Warum sich überhaupt eine hochschwangere Pflegekraft um Corona-Patienten kümmern musste, fragen die Kommentatoren das Gesundheitsministerium. Bereits im November hatten sie über die 27-jährige Krankenschwester Maryam Rahmini aus Shiraz berichtet. Auch sie war im siebten Monat schwanger, als sie nach einer Infektion mit dem Virus starb.

Allein in den ersten zehn Monaten der Pandemie sind mehr als 200 Ärzte und Pflegekräfte an COVID-19 gestorben, nachdem sie sich bei Corona-Patienten angesteckt hatten. Seit November 2020 veröffentlichte das Ministerium keine Statistiken mehr zu solchen Fällen.

Nationale Impfstrategie mit vielen Unbekannten

Vergangene Woche nun die Ankündigung vom Ministerium: Zuerst sollten Ärzte und Pflegekräfte geimpft werden. Bislang sind nach offiziellen Angaben 600.000 Dosen des russischen Vakzins Sputnik V im Iran eingetroffen, von zwei Millionen Dosen, die vergangenen Monat bestellt wurden. Laut offiziellen Zahlen hat das Land 700.000 Ärzte und Pflegemitarbeiter. 600.000 schwerkranke Menschen sollen ebenfalls bis zum Neujahrsfest am 21. März zuerst geimpft werden. Für beide Gruppen werden also 1, 3 Millionen Dosen gebraucht – nur für die Erstimpfung. Der russische Impfstoff muss zwei Mal verabreicht werden.

Ärzte und Pflegemitarbeiter sollen bis zum Neujahrsfest am 21. März zuerst geimpft werdenBild: Majid Asgaripour/WANA/REUTERS

Die nationale Impfstrategie, die vor kurzem vom Gesundheitsministerium veröffentlicht wurde, sieht vor, dass binnen eines Jahres 60 Millionen der 82 Millionen Iraner geimpft werden können. Und zwar, indem 200 Impfzentren aufgebaut werden sollen, die insgesamt jeden Monat zehn Millionen Impfdosen verabreichen sollen. Woher die 120 Millionen Dosen kommen sollen, ist nicht klar.

Iran und Russland hätten vereinbart, den Sputnik-Impfstoff gemeinsam zu produzieren, teilte das Gesundheitsministerium im Januar mit. Wann die Produktion im Iran beginnen kann, ist allerdings nicht bekannt. Inzwischen hat Teheran die anfängliche Skepsis gegenüber "gefährlichen" westlichen Impfstoffen offenbar überwunden und im Rahmen der internationalen Covax-Initiative auch 4,2 Millionen Dosen des Impfstoffs von AstraZeneca bestellt.

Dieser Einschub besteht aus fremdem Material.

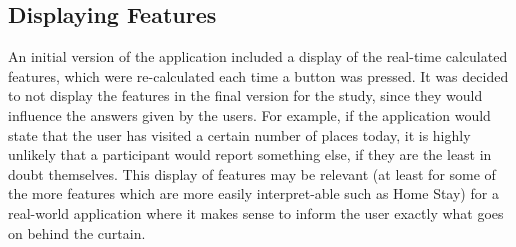 \subsection{Displaying Features}
An initial version of the application included a display of the real-time calculated features, which were re-calculated each time a button was pressed. It was decided to not display the features in the final version for the study, since they would influence the answers given by the users. For example, if the application would state that the user has visited a certain number of places today, it is highly unlikely that a participant would report something else, if they are the least in doubt themselves. This display of features may be relevant (at least for some of the more features which are more easily interpret-able such as Home Stay) for a real-world application where it makes sense to inform the user exactly what goes on behind the curtain.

Darüber hinaus entwickelt Teheran zwei eigene Impfstoffe gegen das neuartige Coronavirus und arbeitet zusammen mit kubanischen Experten an dem Vakzin "Soberana 02". Optimistische iranische Wissenschaftler gehen davon aus, dass einheimische Impfstoffe ab Sommer in die Produktion gehen könnten.

Schlimme Lage im Süden des Landes

"Wenn wir jetzt nicht aufpassen werden, wird schon bald die vierte Corona-Welle über uns hereinbrechen", warnte Präsident Rohani vergangene Woche. Die Corona-Ampeln im West- und Süd-Iran stehen wieder auf Rot. Die Aufnahmekapazität der Krankenhäuser in den Städten der Provinz Chusestan mit insgesamt drei Millionen Einwohnern ist erschöpft.

Bislang sind nach offiziellen Angaben 600.000 Dosen des russischen Vakzins Sputnik V im Iran eingetroffenBild: Saeed Kaari/dpa/AP/picture alliance

Die offizielle Zahl der Neuinfektion steigt seit Anfang Februar landesweit um täglich mehr als 7000. Bis jetzt sind fast 59.000 Menschen im Zusammenhang mit einer COVID-19-Erkrankung im Iran gestorben. Diese Statistik erfasst allerdings nur Patienten, die in Krankenhäusern positiv auf das Coronavirus getestet wurden. Aufgrund mangelnder Testkapazitäten geht die iranische Ärztekammer davon aus, dass die wirkliche Zahl der Sterbefälle drei bis vier Mal höher ist.